Hiruzen is practically a nonfactor in this fight, as the only jutsu he has that would give Kimimaro the slightest pause would be Shiki Fuuin itself, but since Hiruzen needs to get into grappling range to use it, Dance of the Pines counters that too.

Kimimaro takes this if he spams Dance of the Pines to counter either Kage from getting close. In a similar vein, he could do as Strategoob says and go with Dance of the Seedling Fern to skewer the Kages and try geurilla warfare if normal combat doesn't work out. Neither of the Kages can sense chakra so unless Hiruzen can track Kimimaro in his own bone forest by scent alone (assuming he's still alive at this point in the first place) then the Kages will go down fairly quickly.

Such is the power of feats. End of Arc Villain always appears more powerful than Mid Arc Villain, as even when it does't make sense logically, it's simple storyline progression.


----------



## Rosencrantz (Nov 28, 2013)

I suppose posting an argument implies that there is debate to be had. No need for that. Kimmimaro is vastly inferior to two Hokages both on an individual basis and obviously as team. No jounin level shinobi is defeating two Kage levels. That is all.

I'm so disappointed with the battledome  these days.

Reactions: Like 2


----------



## Veracity (Nov 28, 2013)

I didn't honestly think people we're serious with this thread? Like wtf? It's not even cute anymore to make threads like this.

What's next? Kimmi vs Sannin?

Reactions: Like 1


----------



## Rosencrantz (Nov 28, 2013)

Can the mods seriously crack down on this sheer idiocy? Like seriously, maybe it was funny with 1-2 threads like this but half the threads are ignorant ass 8 year old Itachi threads and Kimmimaro against Kage levels he has no business being up against.


----------



## Sadgoob (Nov 28, 2013)

The mods should delete your posts because they contribute nothing and only incite more off-topic complaining. Don't click threads you're not interested in, especially if it's to be negative. 

Besides, there's clearly an argument for Kimimaro to be had, and it's substantially better than "um, Kage vs Jōnin!" The manga has had plenty of instances of ranks not determining battles.

Moreover, Kimimaro is clearly Kage level. Unless anybody can point to another Jōnin level with a 5 in taijutsu or who can perform ninjutsu anywhere near this scale:



Or has hype from an Elite Jōnin like this:



So yeah. If you want to bitch, just neg me like a bitch. Don't derail the the thread or others. Or, you know, you could actually discuss the material seriously and competently and respectfully for a change.​


----------



## Veracity (Nov 28, 2013)

Strategoob said:


> The mods should delete your posts because they contribute nothing and only incite more off-topic complaining. Don't click threads you're not interested in, especially if it's to be negative.
> 
> Besides, there's clearly an argument for Kimimaro to be had, and it's substantially better than "um, Kage vs Jōnin!" The manga has had plenty of instances of ranks not determining battles.
> 
> ...



I don't neg.

And I legitimately thought this was a joke thread until I actually saw people starting to actually make serious arguments. It's cute that they actually try.

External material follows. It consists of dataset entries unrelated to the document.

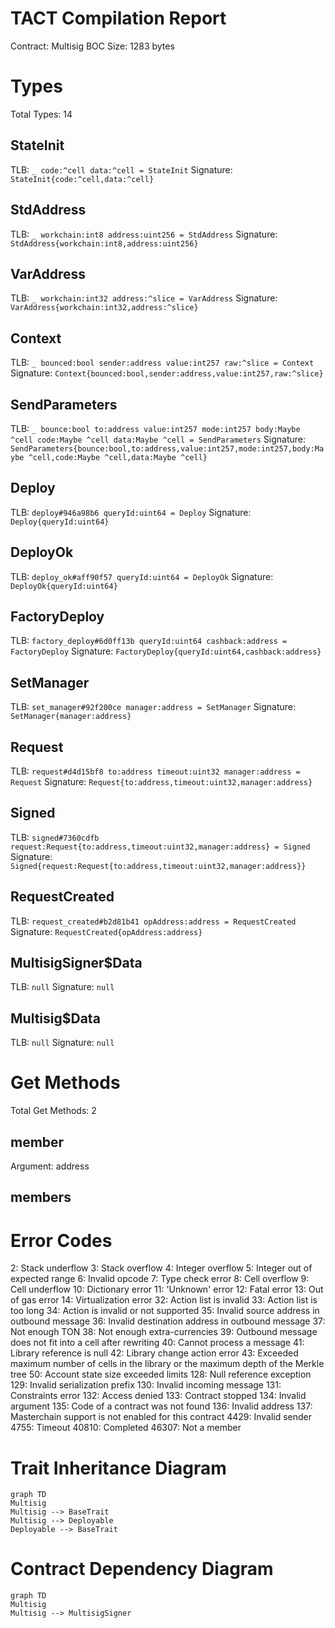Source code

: # TACT Compilation Report
Contract: Multisig
BOC Size: 1283 bytes

# Types
Total Types: 14

## StateInit
TLB: `_ code:^cell data:^cell = StateInit`
Signature: `StateInit{code:^cell,data:^cell}`

## StdAddress
TLB: `_ workchain:int8 address:uint256 = StdAddress`
Signature: `StdAddress{workchain:int8,address:uint256}`

## VarAddress
TLB: `_ workchain:int32 address:^slice = VarAddress`
Signature: `VarAddress{workchain:int32,address:^slice}`

## Context
TLB: `_ bounced:bool sender:address value:int257 raw:^slice = Context`
Signature: `Context{bounced:bool,sender:address,value:int257,raw:^slice}`

## SendParameters
TLB: `_ bounce:bool to:address value:int257 mode:int257 body:Maybe ^cell code:Maybe ^cell data:Maybe ^cell = SendParameters`
Signature: `SendParameters{bounce:bool,to:address,value:int257,mode:int257,body:Maybe ^cell,code:Maybe ^cell,data:Maybe ^cell}`

## Deploy
TLB: `deploy#946a98b6 queryId:uint64 = Deploy`
Signature: `Deploy{queryId:uint64}`

## DeployOk
TLB: `deploy_ok#aff90f57 queryId:uint64 = DeployOk`
Signature: `DeployOk{queryId:uint64}`

## FactoryDeploy
TLB: `factory_deploy#6d0ff13b queryId:uint64 cashback:address = FactoryDeploy`
Signature: `FactoryDeploy{queryId:uint64,cashback:address}`

## SetManager
TLB: `set_manager#92f200ce manager:address = SetManager`
Signature: `SetManager{manager:address}`

## Request
TLB: `request#d4d15bf8 to:address timeout:uint32 manager:address = Request`
Signature: `Request{to:address,timeout:uint32,manager:address}`

## Signed
TLB: `signed#7360cdfb request:Request{to:address,timeout:uint32,manager:address} = Signed`
Signature: `Signed{request:Request{to:address,timeout:uint32,manager:address}}`

## RequestCreated
TLB: `request_created#b2d81b41 opAddress:address = RequestCreated`
Signature: `RequestCreated{opAddress:address}`

## MultisigSigner$Data
TLB: `null`
Signature: `null`

## Multisig$Data
TLB: `null`
Signature: `null`

# Get Methods
Total Get Methods: 2

## member
Argument: address

## members

# Error Codes
2: Stack underflow
3: Stack overflow
4: Integer overflow
5: Integer out of expected range
6: Invalid opcode
7: Type check error
8: Cell overflow
9: Cell underflow
10: Dictionary error
11: 'Unknown' error
12: Fatal error
13: Out of gas error
14: Virtualization error
32: Action list is invalid
33: Action list is too long
34: Action is invalid or not supported
35: Invalid source address in outbound message
36: Invalid destination address in outbound message
37: Not enough TON
38: Not enough extra-currencies
39: Outbound message does not fit into a cell after rewriting
40: Cannot process a message
41: Library reference is null
42: Library change action error
43: Exceeded maximum number of cells in the library or the maximum depth of the Merkle tree
50: Account state size exceeded limits
128: Null reference exception
129: Invalid serialization prefix
130: Invalid incoming message
131: Constraints error
132: Access denied
133: Contract stopped
134: Invalid argument
135: Code of a contract was not found
136: Invalid address
137: Masterchain support is not enabled for this contract
4429: Invalid sender
4755: Timeout
40810: Completed
46307: Not a member

# Trait Inheritance Diagram

```mermaid
graph TD
Multisig
Multisig --> BaseTrait
Multisig --> Deployable
Deployable --> BaseTrait
```

# Contract Dependency Diagram

```mermaid
graph TD
Multisig
Multisig --> MultisigSigner
```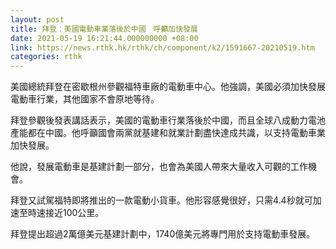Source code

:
 ```yaml
---
layout: post
title: 拜登：美國電動車業落後於中國　呼籲加快發展
date: 2021-05-19 16:21:44.000000000 +08:00
link: https://news.rthk.hk/rthk/ch/component/k2/1591667-20210519.htm
categories: rthk
---
```


美國總統拜登在密歇根州參觀福特車廠的電動車中心。他強調，美國必須加快發展電動車行業，其他國家不會原地等待。

拜登參觀後發表講話表示，美國的電動車行業落後於中國，而且全球八成動力電池產能都在中國。他呼籲國會兩黨就基建和就業計劃盡快達成共識，以支持電動車業加快發展。

他說，發展電動車是基建計劃一部分，也會為美國人帶來大量收入可觀的工作機會。

拜登又試駕福特即將推出的一款電動小貨車。他形容感覺很好，只需4.4秒就可加速至時速接近100公里。

拜登提出超過2萬億美元基建計劃中，1740億美元將專門用於支持電動車發展。
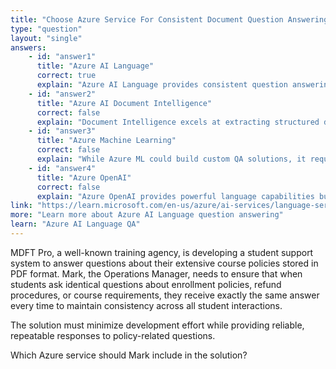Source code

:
 ```yaml
---
title: "Choose Azure Service For Consistent Document Question Answering"
type: "question"
layout: "single"
answers:
    - id: "answer1"
      title: "Azure AI Language"
      correct: true
      explain: "Azure AI Language provides consistent question answering capabilities with custom models that can be trained on specific documents and return identical answers for the same questions."
    - id: "answer2"
      title: "Azure AI Document Intelligence"
      correct: false
      explain: "Document Intelligence excels at extracting structured data from documents but doesn't provide question answering capabilities."
    - id: "answer3"
      title: "Azure Machine Learning"
      correct: false
      explain: "While Azure ML could build custom QA solutions, it requires significant development effort compared to using pre-built AI services."
    - id: "answer4"
      title: "Azure OpenAI"
      correct: false
      explain: "Azure OpenAI provides powerful language capabilities but may generate slightly different responses for identical questions due to its generative nature."
link: "https://learn.microsoft.com/en-us/azure/ai-services/language-service/question-answering/overview"
more: "Learn more about Azure AI Language question answering"
learn: "Azure AI Language QA"
---
```


MDFT Pro, a well-known training agency, is developing a student support system to answer questions about their extensive course policies stored in PDF format. Mark, the Operations Manager, needs to ensure that when students ask identical questions about enrollment policies, refund procedures, or course requirements, they receive exactly the same answer every time to maintain consistency across all student interactions. 

The solution must minimize development effort while providing reliable, repeatable responses to policy-related questions.

Which Azure service should Mark include in the solution?
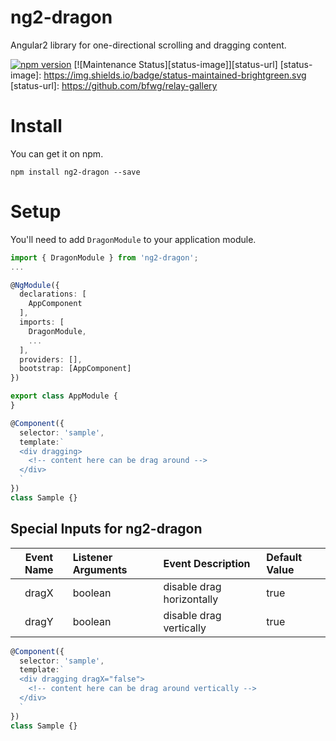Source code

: # ng2-dragon
Angular2 library for one-directional scrolling and dragging content.

[![npm version](https://d25lcipzij17d.cloudfront.net/badge.svg?id=js&type=6&v=1.6.0&x2=0)](https://www.npmjs.com/package/ng2-dragon)
[![Maintenance Status][status-image]][status-url]
[status-image]: https://img.shields.io/badge/status-maintained-brightgreen.svg
[status-url]: https://github.com/bfwg/relay-gallery
# Install

You can get it on npm.

```shell
npm install ng2-dragon --save
```

# Setup

You'll need to add `DragonModule` to your application module.

```typescript
import { DragonModule } from 'ng2-dragon';
...

@NgModule({
  declarations: [
    AppComponent
  ],
  imports: [
    DragonModule,
    ...
  ],
  providers: [],
  bootstrap: [AppComponent]
})

export class AppModule {
}

```

```typescript
@Component({
  selector: 'sample',
  template:`
  <div dragging>
    <!-- content here can be drag around -->
  </div>
  `
})
class Sample {}
```
## Special Inputs for ng2-dragon

| Event Name |      Listener Arguments      |  Event Description | Default Value
| :---------: |:---|:-----|:---|
| dragX | boolean | disable drag horizontally | true |
| dragY | boolean | disable drag vertically | true |

```typescript
@Component({
  selector: 'sample',
  template:`
  <div dragging dragX="false">
    <!-- content here can be drag around vertically -->
  </div>
  `
})
class Sample {}
```
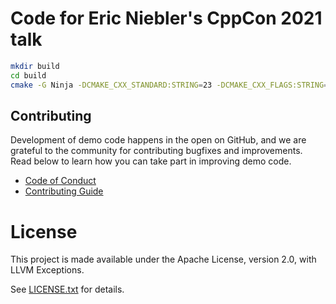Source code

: # Code for Eric Niebler's CppCon 2021 talk

```sh
mkdir build
cd build
cmake -G Ninja -DCMAKE_CXX_STANDARD:STRING=23 -DCMAKE_CXX_FLAGS:STRING="/Zc:externConstexpr /EHsc /fsanitize=address" ..
```

## Contributing

Development of demo code happens in the open on GitHub, and we are grateful to the community for contributing bugfixes and improvements. Read below to learn how you can take part in improving demo code.

- [Code of Conduct](./CODE_OF_CONDUCT.md)
- [Contributing Guide](./CONTRIBUTING.md)

# License

This project is made available under the Apache License, version 2.0, with LLVM Exceptions.

See [LICENSE.txt](LICENSE.txt) for details.
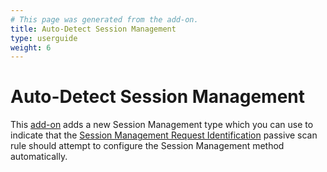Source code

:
 ```yaml
---
# This page was generated from the add-on.
title: Auto-Detect Session Management
type: userguide
weight: 6
---
```


# Auto-Detect Session Management

This [add-on](/docs/desktop/addons/authentication-helper/) adds a new Session Management type which you can use to indicate that the [Session Management Request Identification](/docs/desktop/addons/authentication-helper/session-mgmt-id/) passive scan rule should attempt to configure the Session Management method automatically.
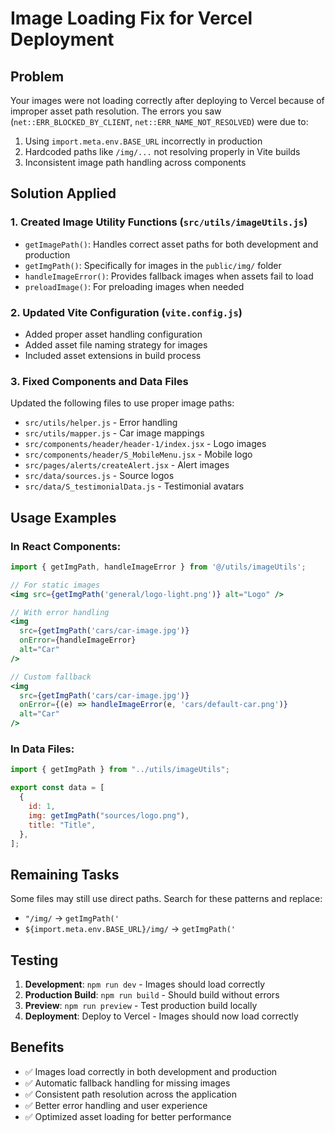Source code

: # Image Loading Fix for Vercel Deployment

## Problem

Your images were not loading correctly after deploying to Vercel because of improper asset path resolution. The errors you saw (`net::ERR_BLOCKED_BY_CLIENT`, `net::ERR_NAME_NOT_RESOLVED`) were due to:

1. Using `import.meta.env.BASE_URL` incorrectly in production
2. Hardcoded paths like `/img/...` not resolving properly in Vite builds
3. Inconsistent image path handling across components

## Solution Applied

### 1. Created Image Utility Functions (`src/utils/imageUtils.js`)

- `getImagePath()`: Handles correct asset paths for both development and production
- `getImgPath()`: Specifically for images in the `public/img/` folder
- `handleImageError()`: Provides fallback images when assets fail to load
- `preloadImage()`: For preloading images when needed

### 2. Updated Vite Configuration (`vite.config.js`)

- Added proper asset handling configuration
- Added asset file naming strategy for images
- Included asset extensions in build process

### 3. Fixed Components and Data Files

Updated the following files to use proper image paths:

- `src/utils/helper.js` - Error handling
- `src/utils/mapper.js` - Car image mappings
- `src/components/header/header-1/index.jsx` - Logo images
- `src/components/header/S_MobileMenu.jsx` - Mobile logo
- `src/pages/alerts/createAlert.jsx` - Alert images
- `src/data/sources.js` - Source logos
- `src/data/S_testimonialData.js` - Testimonial avatars

## Usage Examples

### In React Components:

```jsx
import { getImgPath, handleImageError } from '@/utils/imageUtils';

// For static images
<img src={getImgPath('general/logo-light.png')} alt="Logo" />

// With error handling
<img
  src={getImgPath('cars/car-image.jpg')}
  onError={handleImageError}
  alt="Car"
/>

// Custom fallback
<img
  src={getImgPath('cars/car-image.jpg')}
  onError={(e) => handleImageError(e, 'cars/default-car.png')}
  alt="Car"
/>
```

### In Data Files:

```javascript
import { getImgPath } from "../utils/imageUtils";

export const data = [
  {
    id: 1,
    img: getImgPath("sources/logo.png"),
    title: "Title",
  },
];
```

## Remaining Tasks

Some files may still use direct paths. Search for these patterns and replace:

- `"/img/` → `getImgPath('`
- `${import.meta.env.BASE_URL}/img/` → `getImgPath('`

## Testing

1. **Development**: `npm run dev` - Images should load correctly
2. **Production Build**: `npm run build` - Should build without errors
3. **Preview**: `npm run preview` - Test production build locally
4. **Deployment**: Deploy to Vercel - Images should now load correctly

## Benefits

- ✅ Images load correctly in both development and production
- ✅ Automatic fallback handling for missing images
- ✅ Consistent path resolution across the application
- ✅ Better error handling and user experience
- ✅ Optimized asset loading for better performance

Theres a difference between Kimmi vs Kage, and Kimmi vs 2 Lage with the most hype in part 1. It can't even be argued when he was held back by 2 Genin and almost blitzed by an exhausted gateless Lee.

Not only that. Many people in these threads fail to use common sense. Stuff that Kishi shoves down their freaking throat. He makes it abosolutely clear that the Hokage(who in part 1 was CLEARLY made out to be the strongest ninja in the village) and a Sannin member who was also CLEARLY sought out to be a large amount superior then Kakashi isn't going to be brought down TOGETHER by Kimmi. When he was pitted against Genin level ninja. He was seemingly above them, but that's the level he was put around. Thats why he fought them. Don't you think that if Kishi wanted Kimmi to be this drastically powerful, he would have pitted him against Gai or Kakashi? No, he fought against a fucking weakened Lee and Gaara. Not even close to the level of 2 Kage level opponents.

Not even this, but Kage level of power in part 1 was only held by Akatsuki, Sannin, and actual Kage. Kimmi was not on that level. Nor was any Jounin. He was Jounin level fighting weaker Jounin. Just accoet it.


----------



## Sadgoob (Nov 28, 2013)

I'll ask again: what Jōnin level has a 5 in taijutsu, can perform ninjutsu of that scale, or has hype like that? None. None do. 

Kimimaro is Kage level. This could be Itachi vs Tsunade and Hiruzen and it would be fine, because Kage levels vary and are different matches for one another. Moreover, Lee and Gaara were not Genin level nins:



Gaara's jutsu threatened a village (Kage.)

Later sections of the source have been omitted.